• **Instructions to follow**: Show each line of the records in which the word "podem" occurs.

• **Data extracts**:

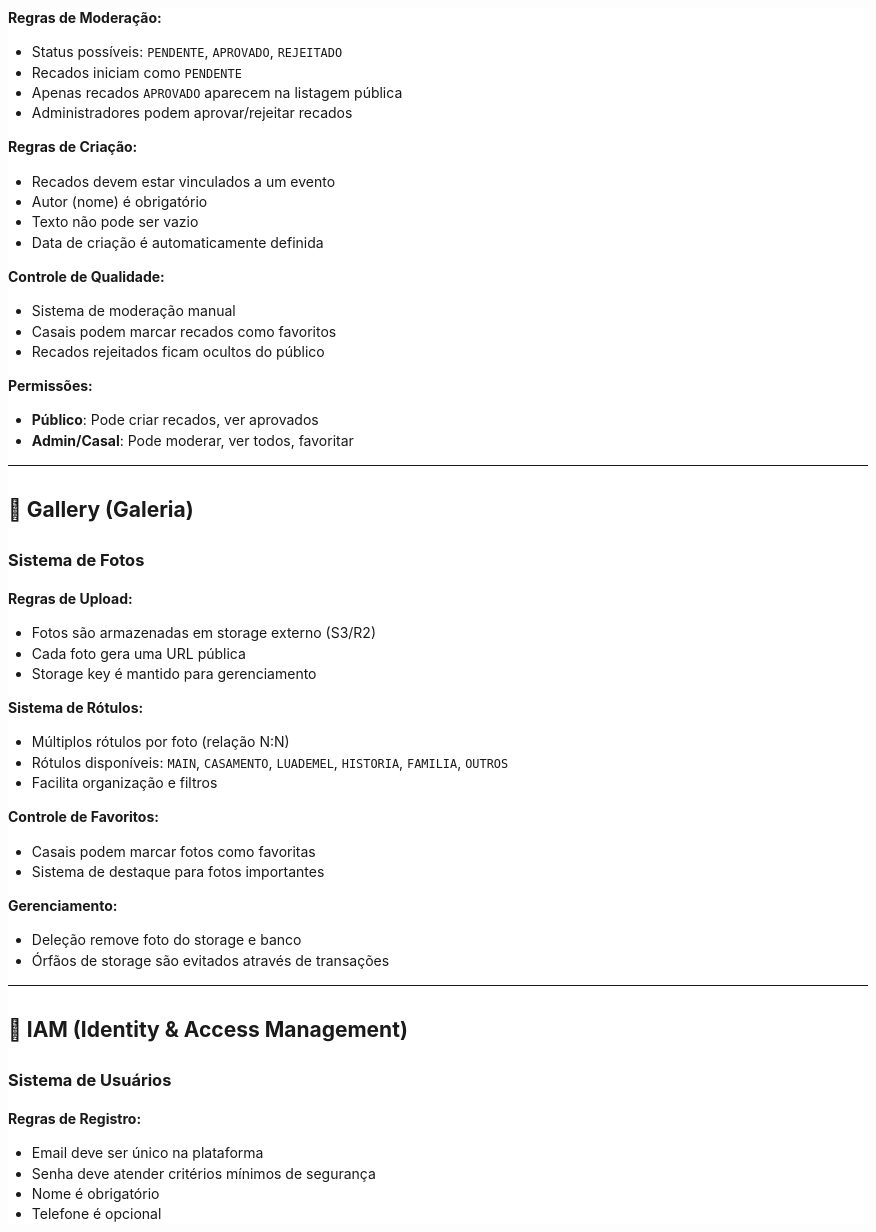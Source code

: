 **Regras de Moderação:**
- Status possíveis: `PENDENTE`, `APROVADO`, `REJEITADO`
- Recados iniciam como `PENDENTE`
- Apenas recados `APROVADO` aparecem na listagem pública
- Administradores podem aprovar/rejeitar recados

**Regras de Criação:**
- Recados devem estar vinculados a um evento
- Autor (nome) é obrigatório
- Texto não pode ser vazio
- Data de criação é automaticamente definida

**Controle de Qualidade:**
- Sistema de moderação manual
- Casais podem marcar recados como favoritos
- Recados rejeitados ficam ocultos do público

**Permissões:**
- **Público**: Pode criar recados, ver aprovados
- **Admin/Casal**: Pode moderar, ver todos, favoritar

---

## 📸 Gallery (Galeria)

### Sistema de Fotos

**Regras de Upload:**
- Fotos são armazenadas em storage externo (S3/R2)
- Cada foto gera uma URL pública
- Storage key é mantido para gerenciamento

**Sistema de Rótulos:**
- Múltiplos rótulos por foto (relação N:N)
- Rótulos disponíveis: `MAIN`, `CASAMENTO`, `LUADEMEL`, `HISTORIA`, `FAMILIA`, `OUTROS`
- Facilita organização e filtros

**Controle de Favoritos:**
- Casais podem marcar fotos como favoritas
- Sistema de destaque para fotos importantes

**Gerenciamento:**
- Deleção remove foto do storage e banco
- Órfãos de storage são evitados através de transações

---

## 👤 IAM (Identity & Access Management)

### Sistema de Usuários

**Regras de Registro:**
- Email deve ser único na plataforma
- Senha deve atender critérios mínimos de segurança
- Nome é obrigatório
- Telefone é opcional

• **Solution**:
- Administradores podem aprovar/rejeitar recados
- Casais podem marcar recados como favoritos
- Casais podem marcar fotos como favoritas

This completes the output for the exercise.